Germains et nous

Si l’on tente de définir ce qui relie alors la Russie à l’Europe germanique, on sera tenté de dire que c’est un certain goût pour l’ésotérisme, pour la théosophie, l’occultisme. La Russie, qui vit naître la théosophie, s’enthousiasma pour son avatar anthroposophique et, de Moscou à Dornach, cette banlieue de Bâle où s’établit en 1914 le Docteur Rudolf Steiner, s’étend une certaine aire de spiritualisme qui a du mal à traverser le Rhin… L’influence de Mme Blavatskaïa et de ses disciples fut énorme. Celle de R. Steiner fut considérable.
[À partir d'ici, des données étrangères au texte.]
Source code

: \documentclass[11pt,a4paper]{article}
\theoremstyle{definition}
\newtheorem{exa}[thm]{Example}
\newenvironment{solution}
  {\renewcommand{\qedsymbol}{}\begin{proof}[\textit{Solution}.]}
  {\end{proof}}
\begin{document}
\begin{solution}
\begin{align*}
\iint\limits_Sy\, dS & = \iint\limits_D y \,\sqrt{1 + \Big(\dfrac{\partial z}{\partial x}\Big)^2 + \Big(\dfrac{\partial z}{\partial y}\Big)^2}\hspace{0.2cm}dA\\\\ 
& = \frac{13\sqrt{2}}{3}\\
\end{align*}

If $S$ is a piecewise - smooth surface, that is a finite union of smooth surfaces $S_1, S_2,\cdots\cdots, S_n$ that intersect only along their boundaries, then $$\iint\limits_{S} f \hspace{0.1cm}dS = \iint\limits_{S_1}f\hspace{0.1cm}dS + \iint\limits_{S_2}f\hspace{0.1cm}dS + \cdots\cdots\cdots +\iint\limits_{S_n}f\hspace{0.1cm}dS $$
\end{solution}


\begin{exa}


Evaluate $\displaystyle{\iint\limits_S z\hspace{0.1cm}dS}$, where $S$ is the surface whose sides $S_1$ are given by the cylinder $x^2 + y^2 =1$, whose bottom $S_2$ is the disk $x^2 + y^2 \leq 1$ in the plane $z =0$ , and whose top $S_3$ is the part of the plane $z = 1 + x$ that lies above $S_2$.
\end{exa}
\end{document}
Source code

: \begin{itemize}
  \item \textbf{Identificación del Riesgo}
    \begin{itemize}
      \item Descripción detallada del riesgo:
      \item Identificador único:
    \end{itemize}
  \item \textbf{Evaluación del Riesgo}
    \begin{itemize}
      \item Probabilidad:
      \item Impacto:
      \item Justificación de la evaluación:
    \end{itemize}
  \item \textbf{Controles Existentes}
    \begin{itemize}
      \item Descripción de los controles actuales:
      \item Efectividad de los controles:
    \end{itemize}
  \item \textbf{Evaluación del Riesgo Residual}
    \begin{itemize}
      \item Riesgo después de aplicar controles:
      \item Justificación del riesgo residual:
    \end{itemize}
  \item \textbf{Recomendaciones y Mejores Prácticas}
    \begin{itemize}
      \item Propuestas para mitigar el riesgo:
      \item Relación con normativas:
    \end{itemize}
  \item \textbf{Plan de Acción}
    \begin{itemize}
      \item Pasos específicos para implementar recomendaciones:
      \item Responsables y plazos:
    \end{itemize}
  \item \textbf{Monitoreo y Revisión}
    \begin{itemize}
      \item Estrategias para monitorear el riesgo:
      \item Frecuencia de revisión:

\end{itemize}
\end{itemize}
Et la carte des déplacements de Rudolf Steiner entre 1910 et 1914, ne serait-elle pas celle d’une certaine Europe centrale et Nordique ? En tout cas, Andréi Biély le suit à Cologne, à Berlin, Christiana (Oslo) et viendra finalement s’établir à Dornach, qui a laissé une trace capitale dans son œuvre. Le poète Ellis, le poète et peintre Volochine, ou encore Viatcheslav Ivanov, sont soit anthroposophes, soit très attirés. Ils ne sont pas les seuls, le journal de Kafka montre que lui aussi fut steinerien pendant un temps. Kandinsky également se sentait attiré. « Du spirituel dans l’art » est un texte assez voisin de la science spiritualiste de Steiner, qui, comme on le sait, a abouti à des écoles, une pédagogie très souple, et même une horticulture thérapeutique.